Netflix, Inc. (NFLX) stock slumped about 6.50% to $80.41 in Tuesday’s extended session as traders took stock of the streaming giant’s quarterly report, which showed an earnings miss due to an expense it incurred due to an ongoing Brazilian tax dispute regarding non-income tax assessments.

Retail investors stayed optimistic despite the after-hours drop in Netflix stock.

Netflix Q3 Earnings Snapshot

– Revenue: $11.51 billion (up 17.2% Year-over-Year) Vs. $11.52 billion (consensus compiled by Fiscal.ai)

– Earnings per share (EPS): $5.87 Vs. $6.95 consensus

The revenue growth accelerated from 15.9% in the previous quarter, driven by membership growth, pricing adjustments, and increased ad revenue, but was slightly shy of the guidance issued in late July. The company clarified that the Brazilian tax impact was not incorporated in its guidance ($6.87). It noted that the expense, which covers periods from 2022 through the third quarter, was booked as a cost of revenue. The expense also dented operating margin, which came in at 28% below the 31.5% guidance.

Investing.com analyst Thomas Monteiro, however, refused to pin the lukewarm results to the Brazilian tax issue alone. “Although the tax litigation issue certainly had an impact—particularly on margins—the truth is that the company failed to deliver the kind of growth we’ve grown used to over the past couple of years,” he said.

Among the red flags the analyst raised were the tougher-than-expected environment for new user acquisition, signals that the company’s price-hiking power may be nearing a short-term peak, and the healthy ad market potentially approaching a short-term peak.

“While we’ll get a clearer picture next week from Meta and Alphabet, this is an early indication that the business cycle might be turning more cautious. If confirmed, both Q4 earnings and 2026 projections will become increasingly dependent on the Fed’s rate cycle.”

Netflix’s Forward Outlook

The Los Gatos-based company guided to fourth-quarter revenue growth of 17% versus the 16.5% consensus, and an operating margin expansion of 2 percentage points YoY to 23.9%. It clarified that the Brazilian tax expense will not have a material effect on future results.

Netflix expects full-year revenue of $45.1 billion, translating to 16% growth, aligning with the previous guidance of 15%-16% growth. Analysts, on average, estimate about 15.6% topline growth for the year. The company slightly reduced its operating margin forecast for 2025 to 29% from 30%.

Not Interested In Warner Bros. Deal

While answering a question from an analyst on the earnings call, co-CEO Theodore Sarandos shot down rumors of Netflix’s interest in buying out Warner Bros. Discovery (WBD), which saw its stock rally over 10% on Tuesday on the speculation.

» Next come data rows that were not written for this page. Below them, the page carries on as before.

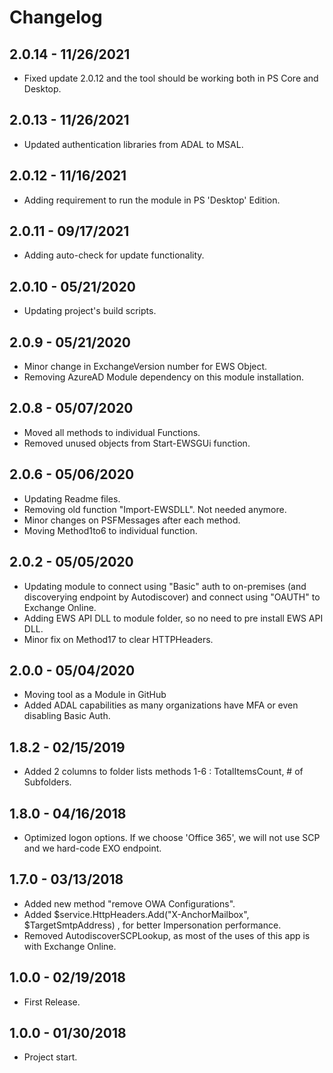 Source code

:﻿# Changelog
## 2.0.14 - 11/26/2021
 - Fixed update 2.0.12 and the tool should be working both in PS Core and Desktop.
## 2.0.13 - 11/26/2021
 - Updated authentication libraries from ADAL to MSAL.
## 2.0.12 - 11/16/2021
 - Adding requirement to run the module in PS 'Desktop' Edition.
## 2.0.11 - 09/17/2021
 - Adding auto-check for update functionality.
## 2.0.10 - 05/21/2020
 - Updating project's build scripts.  
## 2.0.9 - 05/21/2020
 - Minor change in ExchangeVersion number for EWS Object.
 - Removing AzureAD Module dependency on this module installation.  
## 2.0.8 - 05/07/2020
 - Moved all methods to individual Functions.
 - Removed unused objects from Start-EWSGUi function.  
## 2.0.6 - 05/06/2020
 - Updating Readme files.
 - Removing old function "Import-EWSDLL". Not needed anymore.
 - Minor changes on PSFMessages after each method.
 - Moving Method1to6 to individual function.  
## 2.0.2 - 05/05/2020
 - Updating module to connect using "Basic" auth to on-premises (and discoverying endpoint by Autodiscover) and connect using "OAUTH" to Exchange Online.
 - Adding EWS API DLL to module folder, so no need to pre install EWS API DLL.
 - Minor fix on Method17 to clear HTTPHeaders.  
## 2.0.0 - 05/04/2020
 - Moving tool as a Module in GitHub
 - Added ADAL capabilities as many organizations have MFA or even disabling Basic Auth.  
## 1.8.2 - 02/15/2019
 - Added 2 columns to folder lists methods 1-6 : TotalItemsCount, # of Subfolders.  
## 1.8.0 - 04/16/2018
 - Optimized logon options. If we choose 'Office 365', we will not use SCP and we hard-code EXO endpoint.  
## 1.7.0 - 03/13/2018
 - Added new method "remove OWA Configurations".
 - Added $service.HttpHeaders.Add("X-AnchorMailbox", $TargetSmtpAddress) , for better Impersonation performance.
 - Removed AutodiscoverSCPLookup, as most of the uses of this app is with Exchange Online.  
## 1.0.0 - 02/19/2018
 - First Release.  
## 1.0.0 - 01/30/2018
 - Project start. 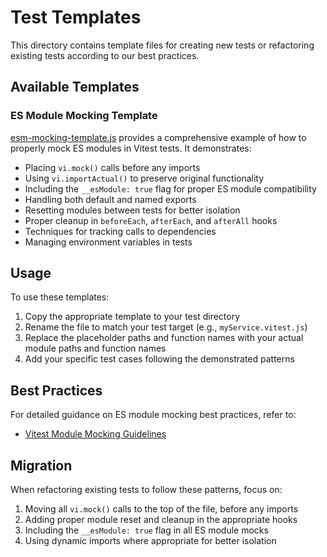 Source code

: # Test Templates

This directory contains template files for creating new tests or refactoring existing tests according to our best practices.

## Available Templates

### ES Module Mocking Template

[esm-mocking-template.js](./esm-mocking-template.js) provides a comprehensive example of how to properly mock ES modules in Vitest tests. It demonstrates:

- Placing `vi.mock()` calls before any imports
- Using `vi.importActual()` to preserve original functionality
- Including the `__esModule: true` flag for proper ES module compatibility
- Handling both default and named exports
- Resetting modules between tests for better isolation
- Proper cleanup in `beforeEach`, `afterEach`, and `afterAll` hooks
- Techniques for tracking calls to dependencies
- Managing environment variables in tests

## Usage

To use these templates:

1. Copy the appropriate template to your test directory
2. Rename the file to match your test target (e.g., `myService.vitest.js`)
3. Replace the placeholder paths and function names with your actual module paths and function names
4. Add your specific test cases following the demonstrated patterns

## Best Practices

For detailed guidance on ES module mocking best practices, refer to:

- [Vitest Module Mocking Guidelines](../guidelines/vitest-module-mocking-guidelines.md)

## Migration

When refactoring existing tests to follow these patterns, focus on:

1. Moving all `vi.mock()` calls to the top of the file, before any imports
2. Adding proper module reset and cleanup in the appropriate hooks
3. Including the `__esModule: true` flag in all ES module mocks
4. Using dynamic imports where appropriate for better isolation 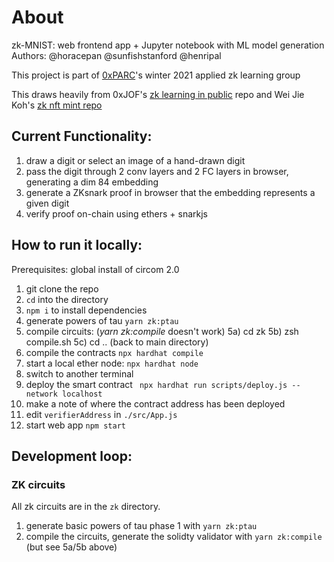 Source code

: # About

zk-MNIST: web frontend app + Jupyter notebook with ML model generation
Authors: @horacepan @sunfishstanford @henripal

This project is part of [0xPARC](https://0xparc.org/blog/program-for-applied-research)'s winter 2021 applied zk learning group

This draws heavily from 0xJOF's [zk learning in public](https://github.com/JofArnold/zkp-learning-in-public) repo and Wei Jie Koh's [zk nft mint repo](https://github.com/weijiekoh/zknftmint/blob/main/contracts/contracts/NftMint.sol)

## Current Functionality:

1) draw a digit or select an image of a hand-drawn digit
2) pass the digit through 2 conv layers and 2 FC layers in browser, generating a dim 84 embedding
3) generate a ZKsnark proof in browser that the embedding represents a given digit
4) verify proof on-chain using ethers + snarkjs

## How to run it locally:

Prerequisites: global install of circom 2.0

1) git clone the repo
2) `cd` into the directory
3) `npm i` to install dependencies
4) generate powers of tau `yarn zk:ptau`
5) compile circuits: (_yarn zk:compile_ doesn't work)
   5a) cd zk
   5b) zsh compile.sh
   5c) cd .. (back to main directory)
6) compile the contracts `npx hardhat compile`
7) start a local ether node: `npx hardhat node`
8) switch to another terminal
9) deploy the smart contract ` npx hardhat run scripts/deploy.js --network localhost`
10) make a note of where the contract address has been deployed
11) edit `verifierAddress` in `./src/App.js`
12) start web app `npm start`

## Development loop:

### ZK circuits

All zk circuits are in the `zk` directory.
1) generate basic powers of tau phase 1 with `yarn zk:ptau`
2) compile the circuits, generate the solidty validator with `yarn zk:compile` (but see 5a/5b above)
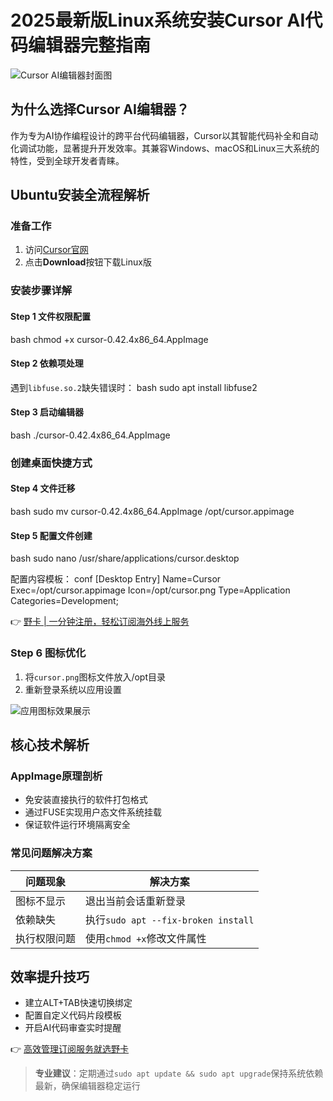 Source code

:# 2025最新版Linux系统安装Cursor AI代码编辑器完整指南

![Cursor AI编辑器封面图](https://bbtdd.com/wp-content/uploads/img/52408949008.webp)

## 为什么选择Cursor AI编辑器？
作为专为AI协作编程设计的跨平台代码编辑器，Cursor以其智能代码补全和自动化调试功能，显著提升开发效率。其兼容Windows、macOS和Linux三大系统的特性，受到全球开发者青睐。

## Ubuntu安装全流程解析

### 准备工作
1. 访问[Cursor官网](https://cursor.so)
2. 点击**Download**按钮下载Linux版

### 安装步骤详解
#### Step 1 文件权限配置
bash
chmod +x cursor-0.42.4x86_64.AppImage


#### Step 2 依赖项处理
遇到`libfuse.so.2`缺失错误时：
bash
sudo apt install libfuse2


#### Step 3 启动编辑器
bash
./cursor-0.42.4x86_64.AppImage


### 创建桌面快捷方式

#### Step 4 文件迁移
bash
sudo mv cursor-0.42.4x86_64.AppImage /opt/cursor.appimage


#### Step 5 配置文件创建
bash
sudo nano /usr/share/applications/cursor.desktop


配置内容模板：
conf
[Desktop Entry]
Name=Cursor
Exec=/opt/cursor.appimage
Icon=/opt/cursor.png
Type=Application
Categories=Development;


👉 [野卡 | 一分钟注册，轻松订阅海外线上服务](https://bbtdd.com/yeka)

### Step 6 图标优化
1. 将`cursor.png`图标文件放入/opt目录
2. 重新登录系统以应用设置

![应用图标效果展示](https://bbtdd.com/wp-content/uploads/img/802296208.webp)

## 核心技术解析
### AppImage原理剖析
- 免安装直接执行的软件打包格式
- 通过FUSE实现用户态文件系统挂载
- 保证软件运行环境隔离安全

### 常见问题解决方案
| 问题现象 | 解决方案 |
|---------|----------|
| 图标不显示 | 退出当前会话重新登录 |
| 依赖缺失 | 执行`sudo apt --fix-broken install` |
| 执行权限问题 | 使用`chmod +x`修改文件属性 |

## 效率提升技巧
- 建立ALT+TAB快速切换绑定
- 配置自定义代码片段模板
- 开启AI代码审查实时提醒

👉 [高效管理订阅服务就选野卡](https://bbtdd.com/yeka)

> **专业建议**：定期通过`sudo apt update && sudo apt upgrade`保持系统依赖最新，确保编辑器稳定运行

“We’ve been very clear in the past that we have no interest in owning legacy media networks, so there’s no change there,” he said, adding that the company predominantly focused on growing organically, investing aggressively and responsibly into the growth and returning excess cash flow to shareholders through our share repurchase.

What Retail’s Saying About Netflix Earnings

On Stocktwits, retail sentiment toward Netflix stock was ‘bullish’ by late Tuesday, a notch below the ‘extremely bullish’ mood. The earnings report set off heavy retail chatter on the platform. The message volume spiked nearly 1,100% over the 24 hours leading up to late Tuesday. Netflix was the top-trending equity ticker on the platform following the earnings.

Most retail investors slammed the adverse stock reaction, with one user calling the Brazilian tax issue a one-time event.

Another user suggested it was time to load up, potentially to capitalize on the earnings drop. A third user said the stock would bounce back above $1,200 by the end of the year.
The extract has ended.